▸ **ABOUT THIS EXERCISE**
Copy out each line below that has the word "Executar" in it.

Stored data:
______________________________
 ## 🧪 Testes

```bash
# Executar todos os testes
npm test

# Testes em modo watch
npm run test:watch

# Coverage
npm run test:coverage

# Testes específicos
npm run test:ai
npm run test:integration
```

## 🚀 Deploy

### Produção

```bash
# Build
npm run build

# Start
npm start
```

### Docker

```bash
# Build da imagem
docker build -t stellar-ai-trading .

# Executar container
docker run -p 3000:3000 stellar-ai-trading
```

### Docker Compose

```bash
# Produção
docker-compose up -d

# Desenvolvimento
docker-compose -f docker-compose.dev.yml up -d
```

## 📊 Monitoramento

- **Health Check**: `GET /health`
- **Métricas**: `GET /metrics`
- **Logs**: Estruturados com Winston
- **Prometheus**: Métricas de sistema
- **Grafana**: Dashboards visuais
______________________________
▸ **ANSWER SPACE**
# Executar todos os testes
# Executar container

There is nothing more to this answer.